Workday is providing guidance for the fiscal 2026 third quarter ending October 31, 2025 as follows:

Subscription revenues of $2.235 billion, representing growth of 14.1%

Non-GAAP operating margin of 28.0%1

Workday is updating guidance for the fiscal 2026 full year ending January 31, 2026 as follows:

Subscription revenues of $8.815 billion, representing growth of 14.2%

Non-GAAP operating margin of 29.0%1

1 The Company has not provided a reconciliation of its forward outlook for non-GAAP operating margin with its forward-looking GAAP operating margin in reliance on the unreasonable efforts exception provided under Item 10(e)(1)(i)(B) of Regulation S-K. The Company is unable to predict with reasonable certainty the amount and timing of adjustments that are used to calculate this non-GAAP financial measure, particularly related to stock-based compensation and its related tax effects, acquisition-related costs, and restructuring costs.

Earnings Call Details

Workday plans to host a conference call today to review its fiscal 2026 second quarter financial results and to discuss its financial outlook. The call is scheduled to begin at 1:30 p.m. PT/4:30 p.m. ET and can be accessed via webcast . The webcast will be available live, and a replay will be available following completion of the live broadcast for approximately 90 days.

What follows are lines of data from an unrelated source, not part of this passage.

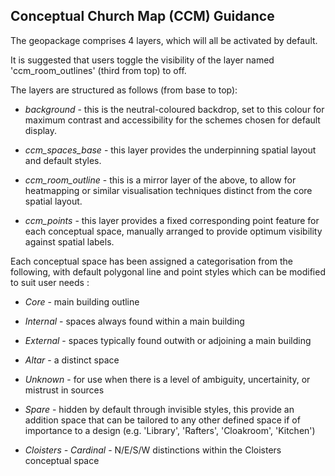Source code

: ## Conceptual Church Map (CCM) Guidance

The geopackage comprises 4 layers, which will all be activated by default.

It is suggested that users toggle the visibility of the layer named 'ccm_room_outlines' (third from top) to off.

The layers are structured as follows (from base to top):

- _background_ - this is the neutral-coloured backdrop, set to this colour for maximum contrast and accessibility for the schemes chosen for default display.

- _ccm_spaces_base_ - this layer provides the underpinning spatial layout and default styles.

- _ccm_room_outline_ - this is a mirror layer of the above, to allow for heatmapping or similar visualisation techniques distinct from the core spatial layout.

- _ccm_points_ - this layer provides a fixed corresponding point feature for each conceptual space, manually arranged to provide optimum visibility against spatial labels.


Each conceptual space has been assigned a categorisation from the following, with default polygonal line and point styles which can be modified to suit user needs :

- _Core_ - main building outline

- _Internal_ - spaces always found within a main building

- _External_ - spaces typically found outwith or adjoining a main building

- _Altar_ - a distinct space

- _Unknown_ - for use when there is a level of ambiguity, uncertainity, or mistrust in sources

- _Spare_ - hidden by default through invisible styles, this provide an addition space that can be tailored to any other defined space if of importance to a design (e.g. 'Library', 'Rafters', 'Cloakroom', 'Kitchen')

- _Cloisters - Cardinal_ - N/E/S/W distinctions within the Cloisters conceptual space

Workday uses the Workday Blog as a means of disclosing material non-public information and for complying with its disclosure obligations under Regulation FD.

About Workday

Workday is the AI platform for managing people , money , and agents . The Workday platform is built with AI at the core to help customers elevate people, supercharge work, and move their business forever forward. Workday is used by more than 11,000 organizations around the world and across industries – from medium-sized businesses to more than 65% of the Fortune 500. For more information about Workday, visit workday.com.

© 2025 Workday, Inc. All rights reserved. Workday and the Workday logo are registered trademarks of Workday, Inc. All other brand and product names are trademarks or registered trademarks of their respective holders.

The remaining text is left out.